# A VG Community



## Andre2000 (Oct 1, 2005)

Hey sup guys. I've never owned a Maxima, nor have I posted in this section before. And theres a reason. I'm into Z's, particularily the Z31. I always thought that the Z31 engine was only in Z31's. Well, ever since I discovered it was in other Nissan's like the S12, I became addicted to the engine itself, not just the Z31. I am convinced that the VG line of engines is one of Nissan's greatest engineering feat. It has soooo much potential, but there isnt enough people, nor hype around it, to unleash it's full potential. I'm tired of it.

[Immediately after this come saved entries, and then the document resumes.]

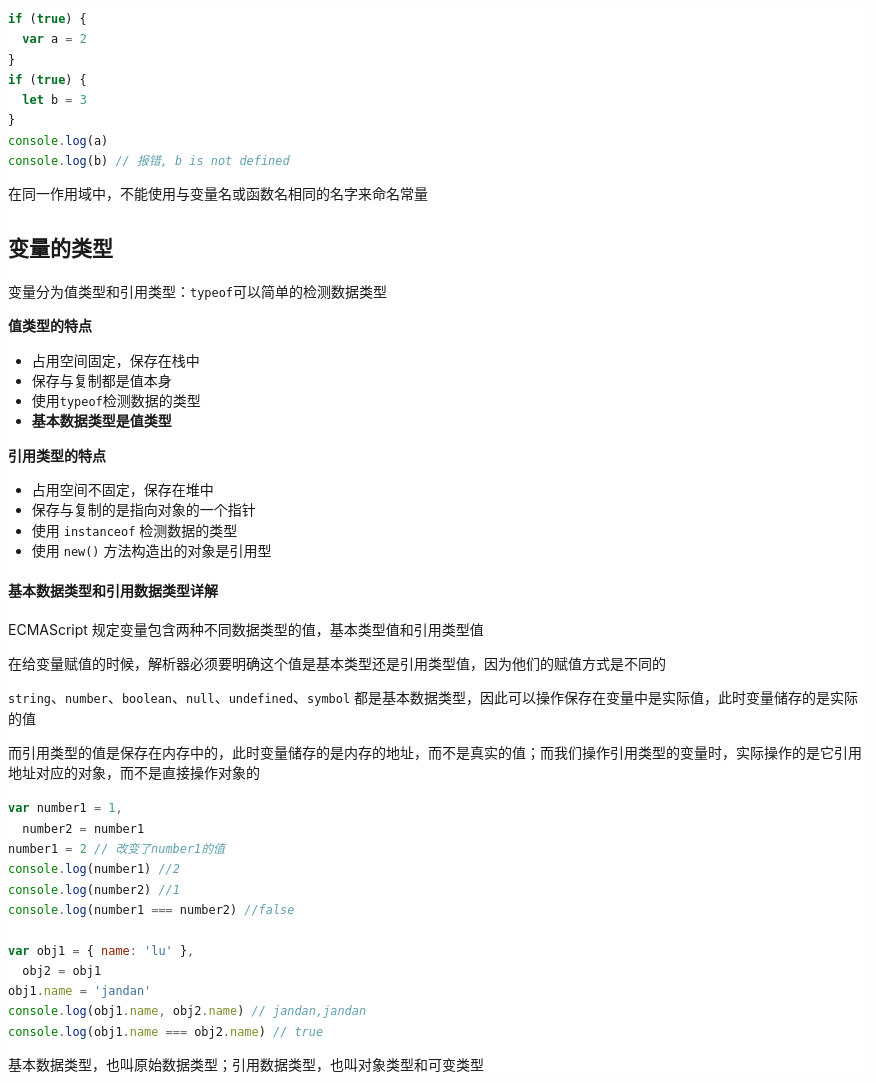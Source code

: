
 ```js
if (true) {
  var a = 2
}
if (true) {
  let b = 3
}
console.log(a)
console.log(b) // 报错, b is not defined
```

在同一作用域中，不能使用与变量名或函数名相同的名字来命名常量

## 变量的类型

变量分为值类型和引用类型：`typeof`可以简单的检测数据类型

**值类型的特点**

- 占用空间固定，保存在栈中
- 保存与复制都是值本身
- 使用`typeof`检测数据的类型
- **基本数据类型是值类型**

**引用类型的特点**

- 占用空间不固定，保存在堆中
- 保存与复制的是指向对象的一个指针
- 使用 `instanceof` 检测数据的类型
- 使用 `new()` 方法构造出的对象是引用型

#### 基本数据类型和引用数据类型详解

ECMAScript 规定变量包含两种不同数据类型的值，基本类型值和引用类型值

在给变量赋值的时候，解析器必须要明确这个值是基本类型还是引用类型值，因为他们的赋值方式是不同的

`string`、`number`、`boolean`、`null`、`undefined`、`symbol` 都是基本数据类型，因此可以操作保存在变量中是实际值，此时变量储存的是实际的值

而引用类型的值是保存在内存中的，此时变量储存的是内存的地址，而不是真实的值；而我们操作引用类型的变量时，实际操作的是它引用地址对应的对象，而不是直接操作对象的

```js
var number1 = 1,
  number2 = number1
number1 = 2 // 改变了number1的值
console.log(number1) //2
console.log(number2) //1
console.log(number1 === number2) //false

var obj1 = { name: 'lu' },
  obj2 = obj1
obj1.name = 'jandan'
console.log(obj1.name, obj2.name) // jandan,jandan
console.log(obj1.name === obj2.name) // true
```

基本数据类型，也叫原始数据类型；引用数据类型，也叫对象类型和可变类型
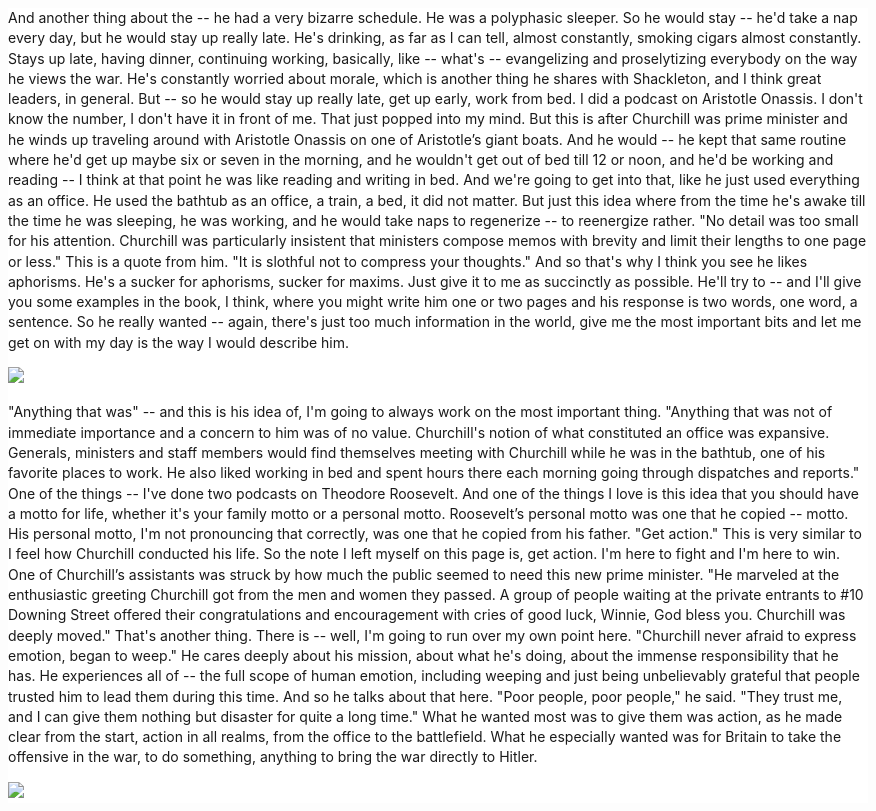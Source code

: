 And another thing about the -- he had a very bizarre schedule. He was a polyphasic sleeper. So he would stay -- he'd take a nap every day, but he would stay up really late. He's drinking, as far as I can tell, almost constantly, smoking cigars almost constantly. Stays up late, having dinner, continuing working, basically, like -- what's -- evangelizing and proselytizing everybody on the way he views the war. He's constantly worried about morale, which is another thing he shares with Shackleton, and I think great leaders, in general. But -- so he would stay up really late, get up early, work from bed. I did a podcast on Aristotle Onassis. I don't know the number, I don't have it in front of me. That just popped into my mind. But this is after Churchill was prime minister and he winds up traveling around with Aristotle Onassis on one of Aristotle’s giant boats. And he would -- he kept that same routine where he'd get up maybe six or seven in the morning, and he wouldn't get out of bed till 12 or noon, and he'd be working and reading -- I think at that point he was like reading and writing in bed. And we're going to get into that, like he just used everything as an office. He used the bathtub as an office, a train, a bed, it did not matter. But just this idea where from the time he's awake till the time he was sleeping, he was working, and he would take naps to regenerize -- to reenergize rather. "No detail was too small for his attention. Churchill was particularly insistent that ministers compose memos with brevity and limit their lengths to one page or less." This is a quote from him. "It is slothful not to compress your thoughts." And so that's why I think you see he likes aphorisms. He's a sucker for aphorisms, sucker for maxims. Just give it to me as succinctly as possible. He'll try to -- and I'll give you some examples in the book, I think, where you might write him one or two pages and his response is two words, one word, a sentence. So he really wanted -- again, there's just too much information in the world, give me the most important bits and let me get on with my day is the way I would describe him.

![](https://www.foundersnotes.com/static/images/new_icons/chevron-down-alt-thin.svg)

"Anything that was" -- and this is his idea of, I'm going to always work on the most important thing. "Anything that was not of immediate importance and a concern to him was of no value. Churchill's notion of what constituted an office was expansive. Generals, ministers and staff members would find themselves meeting with Churchill while he was in the bathtub, one of his favorite places to work. He also liked working in bed and spent hours there each morning going through dispatches and reports." One of the things -- I've done two podcasts on Theodore Roosevelt. And one of the things I love is this idea that you should have a motto for life, whether it's your family motto or a personal motto. Roosevelt’s personal motto was one that he copied -- motto. His personal motto, I'm not pronouncing that correctly, was one that he copied from his father. "Get action." This is very similar to I feel how Churchill conducted his life. So the note I left myself on this page is, get action. I'm here to fight and I'm here to win. One of Churchill’s assistants was struck by how much the public seemed to need this new prime minister. "He marveled at the enthusiastic greeting Churchill got from the men and women they passed. A group of people waiting at the private entrants to #10 Downing Street offered their congratulations and encouragement with cries of good luck, Winnie, God bless you. Churchill was deeply moved." That's another thing. There is -- well, I'm going to run over my own point here. "Churchill never afraid to express emotion, began to weep." He cares deeply about his mission, about what he's doing, about the immense responsibility that he has. He experiences all of -- the full scope of human emotion, including weeping and just being unbelievably grateful that people trusted him to lead them during this time. And so he talks about that here. "Poor people, poor people," he said. "They trust me, and I can give them nothing but disaster for quite a long time." What he wanted most was to give them was action, as he made clear from the start, action in all realms, from the office to the battlefield. What he especially wanted was for Britain to take the offensive in the war, to do something, anything to bring the war directly to Hitler.

![](https://www.foundersnotes.com/static/images/new_icons/chevron-down-alt-thin.svg)
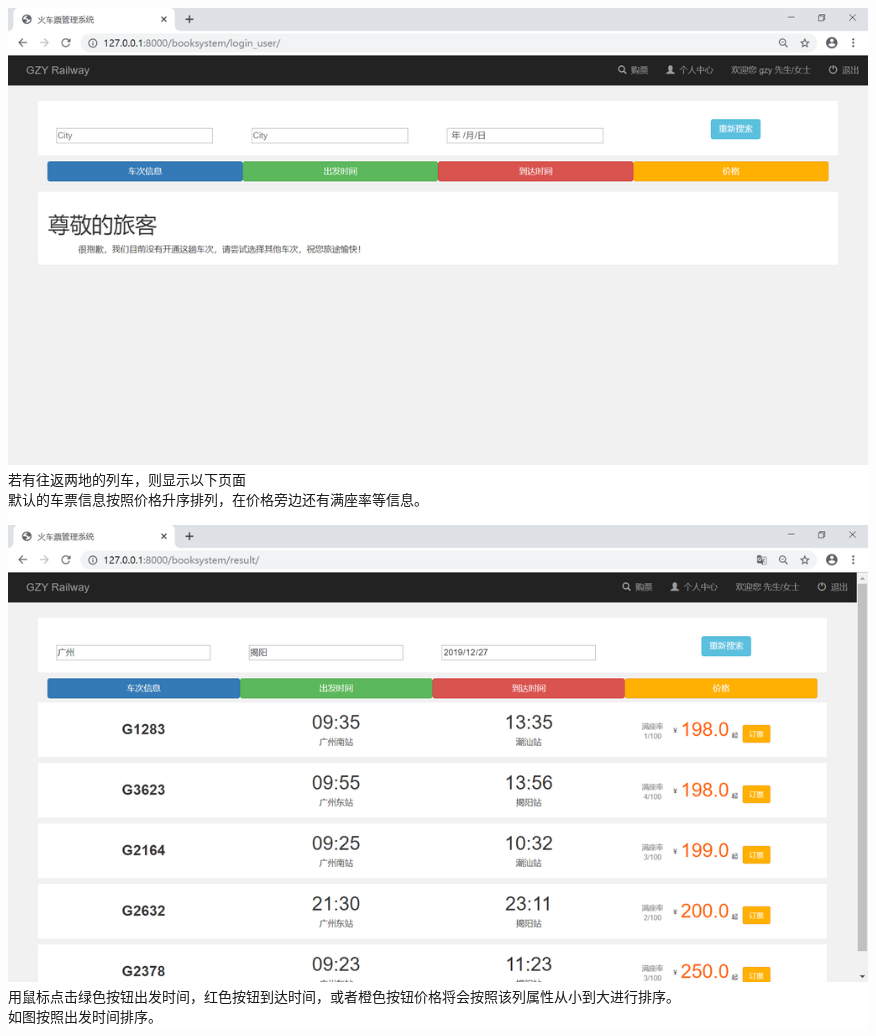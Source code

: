 ![](22.png) 
若有往返两地的列车，则显示以下页面  
默认的车票信息按照价格升序排列，在价格旁边还有满座率等信息。  

![](13.png)   
用鼠标点击绿色按钮出发时间，红色按钮到达时间，或者橙色按钮价格将会按照该列属性从小到大进行排序。  
如图按照出发时间排序。  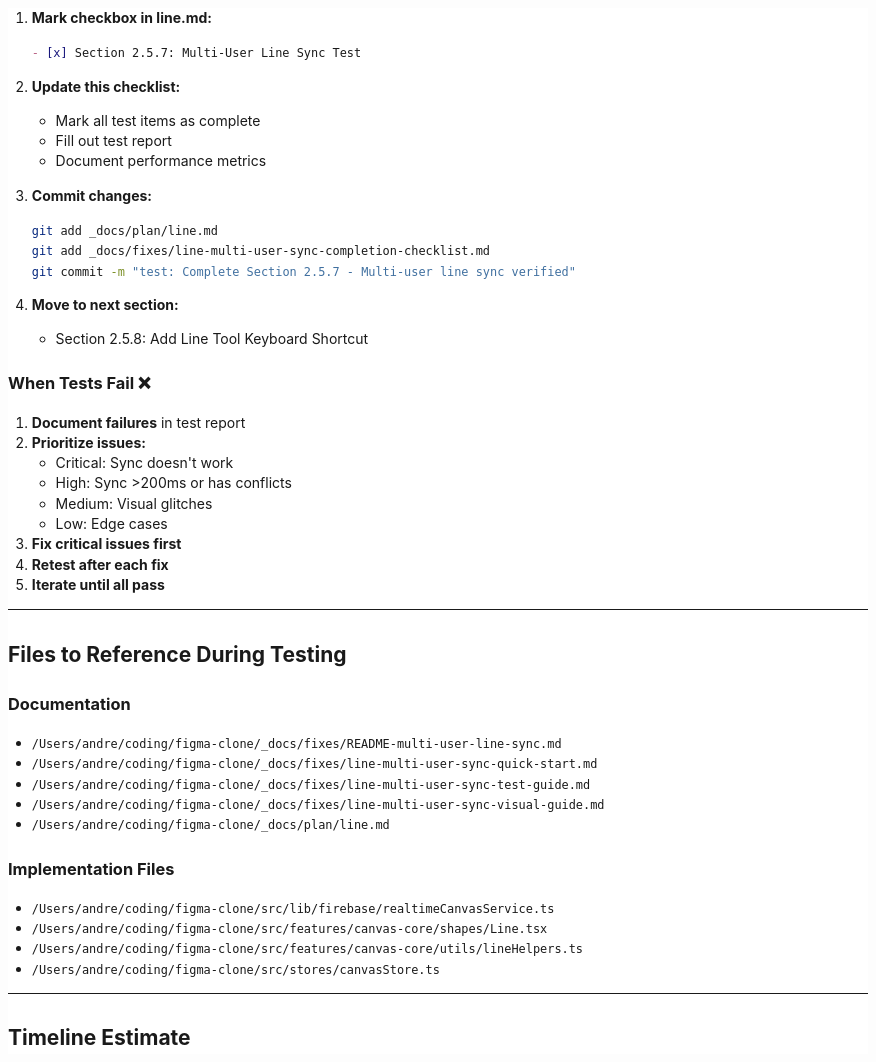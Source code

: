 1. **Mark checkbox in line.md:**
   ```markdown
   - [x] Section 2.5.7: Multi-User Line Sync Test
   ```

2. **Update this checklist:**
   - Mark all test items as complete
   - Fill out test report
   - Document performance metrics

3. **Commit changes:**
   ```bash
   git add _docs/plan/line.md
   git add _docs/fixes/line-multi-user-sync-completion-checklist.md
   git commit -m "test: Complete Section 2.5.7 - Multi-user line sync verified"
   ```

4. **Move to next section:**
   - Section 2.5.8: Add Line Tool Keyboard Shortcut

### When Tests Fail ❌

1. **Document failures** in test report
2. **Prioritize issues:**
   - Critical: Sync doesn't work
   - High: Sync >200ms or has conflicts
   - Medium: Visual glitches
   - Low: Edge cases
3. **Fix critical issues first**
4. **Retest after each fix**
5. **Iterate until all pass**

---

## Files to Reference During Testing

### Documentation
- `/Users/andre/coding/figma-clone/_docs/fixes/README-multi-user-line-sync.md`
- `/Users/andre/coding/figma-clone/_docs/fixes/line-multi-user-sync-quick-start.md`
- `/Users/andre/coding/figma-clone/_docs/fixes/line-multi-user-sync-test-guide.md`
- `/Users/andre/coding/figma-clone/_docs/fixes/line-multi-user-sync-visual-guide.md`
- `/Users/andre/coding/figma-clone/_docs/plan/line.md`

### Implementation Files
- `/Users/andre/coding/figma-clone/src/lib/firebase/realtimeCanvasService.ts`
- `/Users/andre/coding/figma-clone/src/features/canvas-core/shapes/Line.tsx`
- `/Users/andre/coding/figma-clone/src/features/canvas-core/utils/lineHelpers.ts`
- `/Users/andre/coding/figma-clone/src/stores/canvasStore.ts`

---

## Timeline Estimate
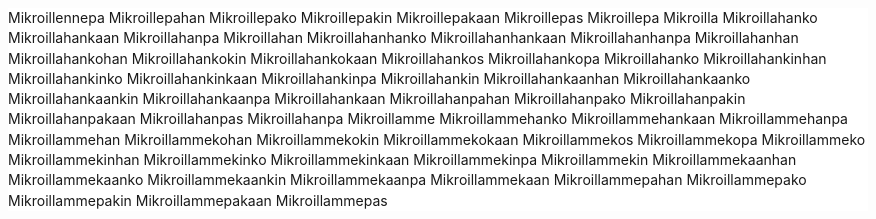 Mikroillennepa
Mikroillepahan
Mikroillepako
Mikroillepakin
Mikroillepakaan
Mikroillepas
Mikroillepa
Mikroilla
Mikroillahanko
Mikroillahankaan
Mikroillahanpa
Mikroillahan
Mikroillahanhanko
Mikroillahanhankaan
Mikroillahanhanpa
Mikroillahanhan
Mikroillahankohan
Mikroillahankokin
Mikroillahankokaan
Mikroillahankos
Mikroillahankopa
Mikroillahanko
Mikroillahankinhan
Mikroillahankinko
Mikroillahankinkaan
Mikroillahankinpa
Mikroillahankin
Mikroillahankaanhan
Mikroillahankaanko
Mikroillahankaankin
Mikroillahankaanpa
Mikroillahankaan
Mikroillahanpahan
Mikroillahanpako
Mikroillahanpakin
Mikroillahanpakaan
Mikroillahanpas
Mikroillahanpa
Mikroillamme
Mikroillammehanko
Mikroillammehankaan
Mikroillammehanpa
Mikroillammehan
Mikroillammekohan
Mikroillammekokin
Mikroillammekokaan
Mikroillammekos
Mikroillammekopa
Mikroillammeko
Mikroillammekinhan
Mikroillammekinko
Mikroillammekinkaan
Mikroillammekinpa
Mikroillammekin
Mikroillammekaanhan
Mikroillammekaanko
Mikroillammekaankin
Mikroillammekaanpa
Mikroillammekaan
Mikroillammepahan
Mikroillammepako
Mikroillammepakin
Mikroillammepakaan
Mikroillammepas
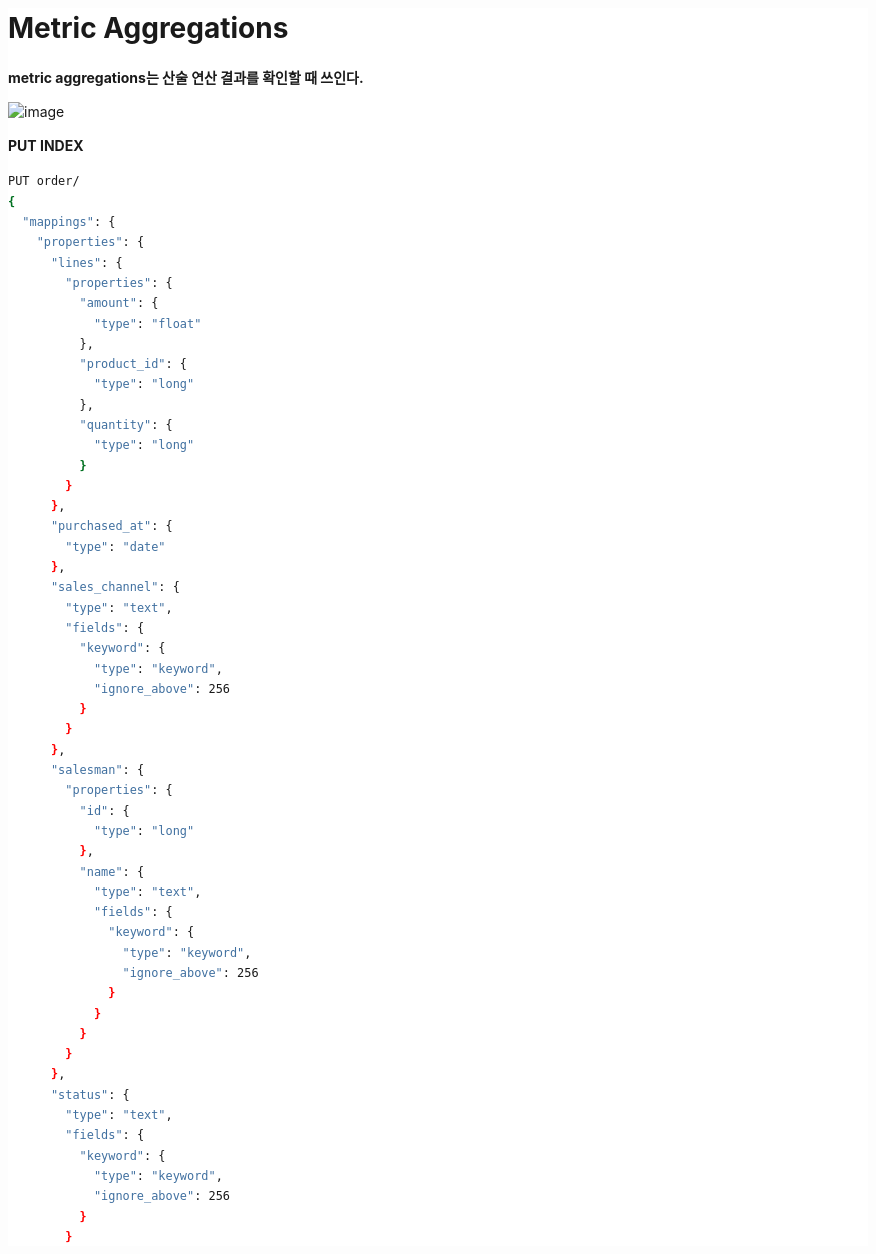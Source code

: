 
# Metric Aggregations
 
**metric aggregations는 산술 연산 결과를 확인할 때 쓰인다.**  

![image](https://user-images.githubusercontent.com/84139720/155038643-a6aafc05-0781-4d19-9d0c-0c67fcada667.png)



**PUT INDEX**  
```sh
PUT order/
{
  "mappings": {
    "properties": {
      "lines": {
        "properties": {
          "amount": {
            "type": "float"
          },
          "product_id": {
            "type": "long"
          },
          "quantity": {
            "type": "long"
          }
        }
      },
      "purchased_at": {
        "type": "date"
      },
      "sales_channel": {
        "type": "text",
        "fields": {
          "keyword": {
            "type": "keyword",
            "ignore_above": 256
          }
        }
      },
      "salesman": {
        "properties": {
          "id": {
            "type": "long"
          },
          "name": {
            "type": "text",
            "fields": {
              "keyword": {
                "type": "keyword",
                "ignore_above": 256
              }
            }
          }
        }
      },
      "status": {
        "type": "text",
        "fields": {
          "keyword": {
            "type": "keyword",
            "ignore_above": 256
          }
        }
```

Then I realized....there actually is enough people, and there are plenty of us addicted to this engine and many of us working on it and modding it. Only problem is we are all seperated in different communities. Be it S12 clubs, Z31 clubs, or Pathfinder communities. Meanwhile hondas and RB engines are running circles around us and continously making headroom in terms of performance. So I'm calling on all those addicted to the VG engine to help me establish a respectable alliance. 
http://www.vgpowered.com
I created a forum for it and its being hosted at
VG Powered Community :: Index

I'm not trying to steal members here, and actually I will even post a link back to this forum. I'm looking for others with my same passion for the VG engine, and to help me bridge the gap between communities.
Tell me what you think.


----------